== Problem requirements ==
Restate the entries below in full, exactly as they read, but without pictures.

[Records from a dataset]
+ + + + +
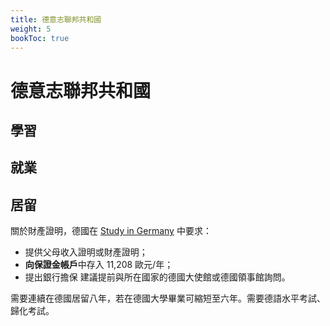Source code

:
 ```yaml
---
title: 德意志聯邦共和國
weight: 5
bookToc: true
---
```


# 德意志聯邦共和國

## 學習


## 就業



## 居留

關於財產證明，德國在 [Study in Germany](https://www.study-in-germany.de/en/plan-your-studies/requirements/proof-of-financing/) 中要求：
- 提供父母收入證明或財產證明；
- **向保證金帳戶**中存入 11,208 歐元/年；
- 提出銀行擔保
建議提前與所在國家的德國大使館或德國領事館詢問。

需要連續在德國居留八年，若在德國大學畢業可縮短至六年。需要德語水平考試、歸化考試。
+ + + + +
== Response to the exercise ==
Source code

:
 ```yaml
---
title: 德意志聯邦共和國
weight: 5
bookToc: true
---
```


# 德意志聯邦共和國

## 學習


## 就業



## 居留

關於財產證明，德國在 [Study in Germany](https://www.study-in-germany.de/en/plan-your-studies/requirements/proof-of-financing/) 中要求：
- 提供父母收入證明或財產證明；
- **向保證金帳戶**中存入 11,208 歐元/年；
- 提出銀行擔保
建議提前與所在國家的德國大使館或德國領事館詢問。

需要連續在德國居留八年，若在德國大學畢業可縮短至六年。需要德語水平考試、歸化考試。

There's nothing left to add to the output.